— Your goal —
Only the lines from the one with "The training system" to the end of the data below should be returned, each exactly as it stands.

+++

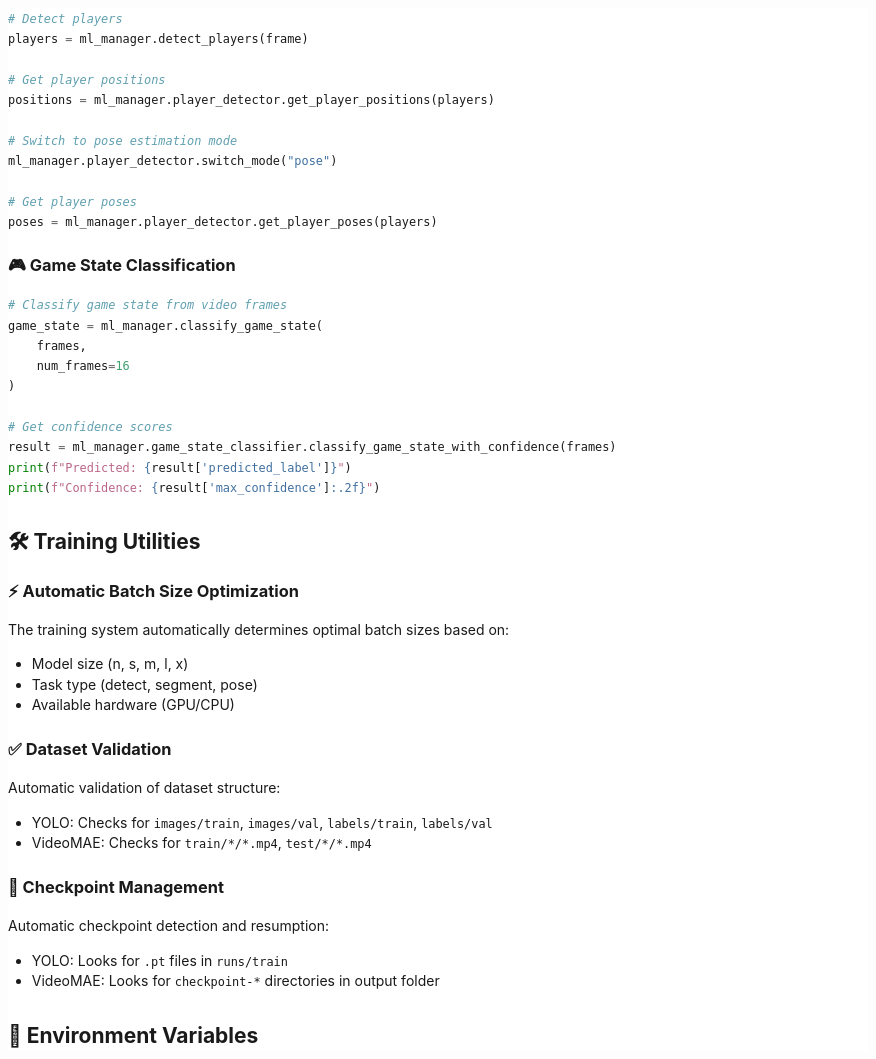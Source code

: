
 ```python
# Detect players
players = ml_manager.detect_players(frame)

# Get player positions
positions = ml_manager.player_detector.get_player_positions(players)

# Switch to pose estimation mode
ml_manager.player_detector.switch_mode("pose")

# Get player poses
poses = ml_manager.player_detector.get_player_poses(players)
```

### 🎮 Game State Classification

```python
# Classify game state from video frames
game_state = ml_manager.classify_game_state(
    frames,
    num_frames=16
)

# Get confidence scores
result = ml_manager.game_state_classifier.classify_game_state_with_confidence(frames)
print(f"Predicted: {result['predicted_label']}")
print(f"Confidence: {result['max_confidence']:.2f}")
```

## 🛠️ Training Utilities

### ⚡ Automatic Batch Size Optimization

The training system automatically determines optimal batch sizes based on:
- Model size (n, s, m, l, x)
- Task type (detect, segment, pose)
- Available hardware (GPU/CPU)

### ✅ Dataset Validation

Automatic validation of dataset structure:
- YOLO: Checks for `images/train`, `images/val`, `labels/train`, `labels/val`
- VideoMAE: Checks for `train/*/*.mp4`, `test/*/*.mp4`

### 💾 Checkpoint Management

Automatic checkpoint detection and resumption:
- YOLO: Looks for `.pt` files in `runs/train`
- VideoMAE: Looks for `checkpoint-*` directories in output folder

## 🔧 Environment Variables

+++

— The answer —
The training system automatically determines optimal batch sizes based on:
- Model size (n, s, m, l, x)
- Task type (detect, segment, pose)
- Available hardware (GPU/CPU)

### ✅ Dataset Validation

Automatic validation of dataset structure:
- YOLO: Checks for `images/train`, `images/val`, `labels/train`, `labels/val`
- VideoMAE: Checks for `train/*/*.mp4`, `test/*/*.mp4`

### 💾 Checkpoint Management

Automatic checkpoint detection and resumption:
- YOLO: Looks for `.pt` files in `runs/train`
- VideoMAE: Looks for `checkpoint-*` directories in output folder

## 🔧 Environment Variables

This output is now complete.